Record excerpts Start Marker
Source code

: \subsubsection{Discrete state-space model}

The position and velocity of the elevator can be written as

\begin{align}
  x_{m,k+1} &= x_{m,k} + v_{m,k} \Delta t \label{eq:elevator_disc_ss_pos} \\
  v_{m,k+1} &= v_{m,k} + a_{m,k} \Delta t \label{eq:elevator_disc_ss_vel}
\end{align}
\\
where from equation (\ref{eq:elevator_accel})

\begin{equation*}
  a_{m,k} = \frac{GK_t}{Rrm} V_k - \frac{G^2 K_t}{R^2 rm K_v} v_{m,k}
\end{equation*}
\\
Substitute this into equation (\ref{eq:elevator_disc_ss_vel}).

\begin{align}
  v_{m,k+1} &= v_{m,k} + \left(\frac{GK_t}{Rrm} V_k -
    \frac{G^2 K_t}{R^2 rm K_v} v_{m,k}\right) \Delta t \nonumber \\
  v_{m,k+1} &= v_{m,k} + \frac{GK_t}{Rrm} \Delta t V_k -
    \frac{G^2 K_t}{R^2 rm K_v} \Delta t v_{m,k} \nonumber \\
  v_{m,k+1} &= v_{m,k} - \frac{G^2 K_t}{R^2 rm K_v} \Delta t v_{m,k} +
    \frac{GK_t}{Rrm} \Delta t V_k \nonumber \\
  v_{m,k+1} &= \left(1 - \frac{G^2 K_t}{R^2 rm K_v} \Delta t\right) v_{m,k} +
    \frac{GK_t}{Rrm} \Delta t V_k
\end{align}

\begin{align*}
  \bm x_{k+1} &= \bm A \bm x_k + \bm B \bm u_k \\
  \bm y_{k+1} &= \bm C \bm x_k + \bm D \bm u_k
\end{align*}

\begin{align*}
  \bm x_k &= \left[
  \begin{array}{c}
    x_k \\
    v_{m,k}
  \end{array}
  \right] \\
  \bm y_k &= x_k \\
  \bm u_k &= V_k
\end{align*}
Record excerpts End Marker
Goal of the exercise: Could you state how many lines in the listing include the string "right"? Only the number is wanted.

Worked solution: 3